Source data Start Marker
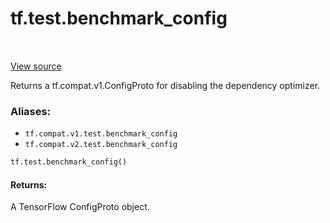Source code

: <div itemscope itemtype="http://developers.google.com/ReferenceObject">
<meta itemprop="name" content="tf.test.benchmark_config" />
<meta itemprop="path" content="Stable" />
</div>

# tf.test.benchmark_config

<!-- Insert buttons -->

<table class="tfo-notebook-buttons tfo-api" align="left">
</table>

<a target="_blank" href="/code/stable/tensorflow/python/platform/benchmark.py">View source</a>



<!-- Start diff -->
Returns a tf.compat.v1.ConfigProto for disabling the dependency optimizer.

### Aliases:

* `tf.compat.v1.test.benchmark_config`
* `tf.compat.v2.test.benchmark_config`


``` python
tf.test.benchmark_config()
```



<!-- Placeholder for "Used in" -->


#### Returns:

A TensorFlow ConfigProto object.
Source data End Marker
== Directions for this task ==
Using the records above, pull out each line where the word "Returns" occurs.

== Output for this exercise ==
Returns a tf.compat.v1.ConfigProto for disabling the dependency optimizer.
#### Returns:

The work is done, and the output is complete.